There's quite a significant gap between Rodgers and the next best guys, four QBs who are all tightly bunched between 11% and 13% bad game percentage: Tom Brady, Robert Griffin, Philip Rivers, Peyton Manning, and Tony Romo make up the first tier of QBs after Rodgers. They are followed by a second tier of six more QBs who all have a bad game percentage of 15-20% (Drew Brees, Matt Ryan, Ben Roethlisberger, Colin Kaepernick, Matt Schaub, Russell Wilson), and this second tier closes out the list of the top QBs in the league - as measured by the amount of times they stink it up.

It is worth noting that of the 12 QBs topping the table above, Griffin, Kaepernick, and Wilson are three relative newcomers in the league (and Andrew Luck, Cam Newton, and Ryan Tannehill just miss out on the top 12). Not many of these names would show up at the top of most QB rankings, but here they are. Perhaps these young QBs are coached to take less risks, perhaps they don't think they are super heroes who can make every throw, perhaps their mobility gives them an option older QBs don't have, perhaps sample size issues are simply distorting the picture here. Whatever it is, these young guns are throwing much fewer stinkers than many of their more experienced colleagues

Average number of bad games per season

Another way of looking at these numbers that makes them perhaps a little more intuitive is to translate them into average bad games per season (titled "Avg. Bad Games per season" in the table above). In Aaron Rodgers' case 6.9% of a 16-game regular season equals 1.1 bad games per season.

Notice how those numbers dovetail nicely with the idea of tiers: Rodgers stands all by himself at the top of this list with about one bad game per season. The first-tier QBs (Brady, Griffin, Rivers, P. Manning, Romo) average around two bad games per season, the second-tier QBs average around 2.5 bad games per season. Everyone after that has more than three bad games per season.

You know how there's this meme that "Tony Romo is always good for two or three inexplicably bad games per season"? Well, it's true. But those two bad games rival the very best QBs in the league, and are a lot better than guys like Matthew Stafford (3.7), Eli Manning (4.4), Sam Bradford (4.6), or the incomparable Mark Sanchez (6.2). Of course, fans of Mark Sanchez (74.1 career average passer rating) will dispute that 66.7 constitutes a bad game in the first place.

Then again, Eli Manning has a bad game percentage of close to 30% and plenty of people think he's a good QB, so there's always that.

Which brings us neatly to the next topic, the W/L record of QBs in games with a passer rating below 66.7.

How teams bail out their QBs on a bad day

The last column in the table above shows the win percentage of QBs in sub 66.7 games. If you sort the table by win percentage, the first thing you may notice is that there's an incredible spread of winning percentages. The Miami Dolphins have not won a single one of the 10 games in which Ryan Tannehill had a passer rating below 66.7, thus Tannehill's .000 win percentage.

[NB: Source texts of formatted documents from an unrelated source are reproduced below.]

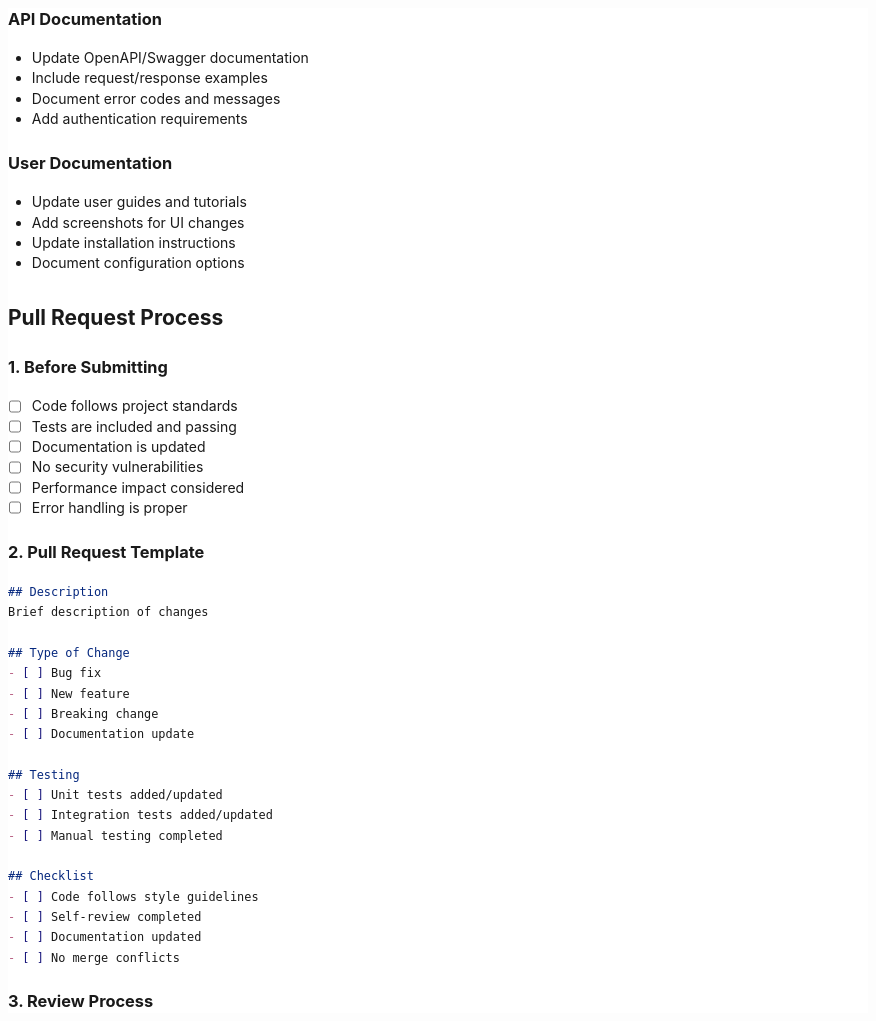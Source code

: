 ### API Documentation

- Update OpenAPI/Swagger documentation
- Include request/response examples
- Document error codes and messages
- Add authentication requirements

### User Documentation

- Update user guides and tutorials
- Add screenshots for UI changes
- Update installation instructions
- Document configuration options

## Pull Request Process

### 1. Before Submitting

- [ ] Code follows project standards
- [ ] Tests are included and passing
- [ ] Documentation is updated
- [ ] No security vulnerabilities
- [ ] Performance impact considered
- [ ] Error handling is proper

### 2. Pull Request Template

```markdown
## Description
Brief description of changes

## Type of Change
- [ ] Bug fix
- [ ] New feature
- [ ] Breaking change
- [ ] Documentation update

## Testing
- [ ] Unit tests added/updated
- [ ] Integration tests added/updated
- [ ] Manual testing completed

## Checklist
- [ ] Code follows style guidelines
- [ ] Self-review completed
- [ ] Documentation updated
- [ ] No merge conflicts
```

### 3. Review Process
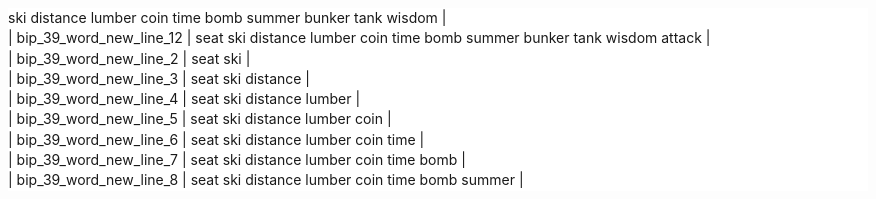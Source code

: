 ski
distance
lumber
coin
time
bomb
summer
bunker
tank
wisdom |  
| bip_39_word_new_line_12 | seat
ski
distance
lumber
coin
time
bomb
summer
bunker
tank
wisdom
attack |  
| bip_39_word_new_line_2 | seat
ski |  
| bip_39_word_new_line_3 | seat
ski
distance |  
| bip_39_word_new_line_4 | seat
ski
distance
lumber |  
| bip_39_word_new_line_5 | seat
ski
distance
lumber
coin |  
| bip_39_word_new_line_6 | seat
ski
distance
lumber
coin
time |  
| bip_39_word_new_line_7 | seat
ski
distance
lumber
coin
time
bomb |  
| bip_39_word_new_line_8 | seat
ski
distance
lumber
coin
time
bomb
summer |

At the other end of the spectrum, you've got Russell Wilson with a winning record of .444, which is ridiculously high considering that in those games Wilson delivered a dirt-poor performance as a passer. Going by the win percentages in the table above, other QBs who have seen their teams bail them out much more often than the average QB include Matt Ryan, Andy Dalton, Carson Palmer, Tom Brady, Philip Rivers, and Eli Manning.

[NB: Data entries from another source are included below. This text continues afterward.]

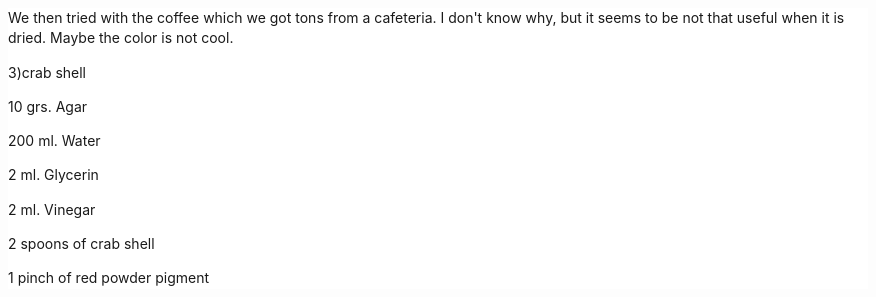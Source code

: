 We then tried with the coffee which we got tons from a cafeteria. I don't know why, but it seems to be not that useful when it is dried. Maybe the color is not cool.


3)crab shell

10 grs. Agar

200 ml. Water

2 ml. Glycerin

2 ml. Vinegar

2 spoons of crab shell

1 pinch of red powder pigment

It's a good thing that, contrary to popular perception, Tony Romo doesn't have a lot of poor games with a sub 66.7 passer rating, because the rest of the Cowboys have left him hanging more often than not. With a .125 winning record in poor games, Tony Romo ranks near the bottom of all active QBs.

Now consider this hypothetical scenario: Tony Romo has an official career W/L record of 75-48. If Romo had Wilson's win percentage of .444 in bad games, his record in those games would change from 2-14 to 6-10. Similarly, if Romo had Tom Brady's .944 win percentage instead of his .766 in 100+ rating games, his record in those games would rocket from 49-15 to 60-4. Combined, that's a 15-game swing that would give Romo a career record of 90-33 instead of the current 75-48.

Think about that. That's the type of player Romo could be - with the right team around him.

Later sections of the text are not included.